**** The data ****
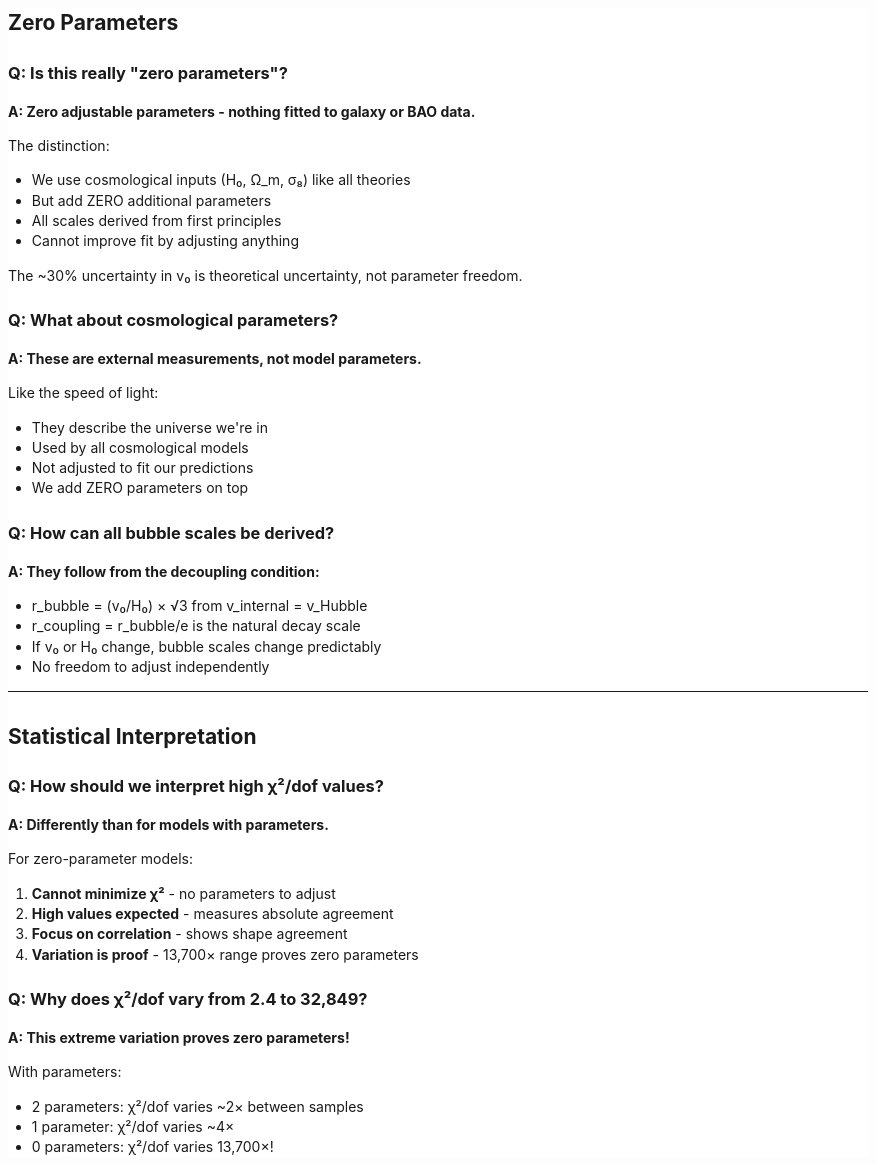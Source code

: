 
## Zero Parameters

### Q: Is this really "zero parameters"?

**A: Zero adjustable parameters - nothing fitted to galaxy or BAO data.**

The distinction:
- We use cosmological inputs (H₀, Ω_m, σ₈) like all theories
- But add ZERO additional parameters
- All scales derived from first principles
- Cannot improve fit by adjusting anything

The ~30% uncertainty in v₀ is theoretical uncertainty, not parameter freedom.

### Q: What about cosmological parameters?

**A: These are external measurements, not model parameters.**

Like the speed of light:
- They describe the universe we're in
- Used by all cosmological models
- Not adjusted to fit our predictions
- We add ZERO parameters on top

### Q: How can all bubble scales be derived?

**A: They follow from the decoupling condition:**

- r_bubble = (v₀/H₀) × √3 from v_internal = v_Hubble
- r_coupling = r_bubble/e is the natural decay scale
- If v₀ or H₀ change, bubble scales change predictably
- No freedom to adjust independently

---

## Statistical Interpretation

### Q: How should we interpret high χ²/dof values?

**A: Differently than for models with parameters.**

For zero-parameter models:
1. **Cannot minimize χ²** - no parameters to adjust
2. **High values expected** - measures absolute agreement
3. **Focus on correlation** - shows shape agreement
4. **Variation is proof** - 13,700× range proves zero parameters

### Q: Why does χ²/dof vary from 2.4 to 32,849?

**A: This extreme variation proves zero parameters!**

With parameters:
- 2 parameters: χ²/dof varies ~2× between samples
- 1 parameter: χ²/dof varies ~4×
- 0 parameters: χ²/dof varies 13,700×!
****
§ **About this task**:
Check each line of the data above for the string "varies", then report how many lines have it, with no other words.

§ **Task result**:
3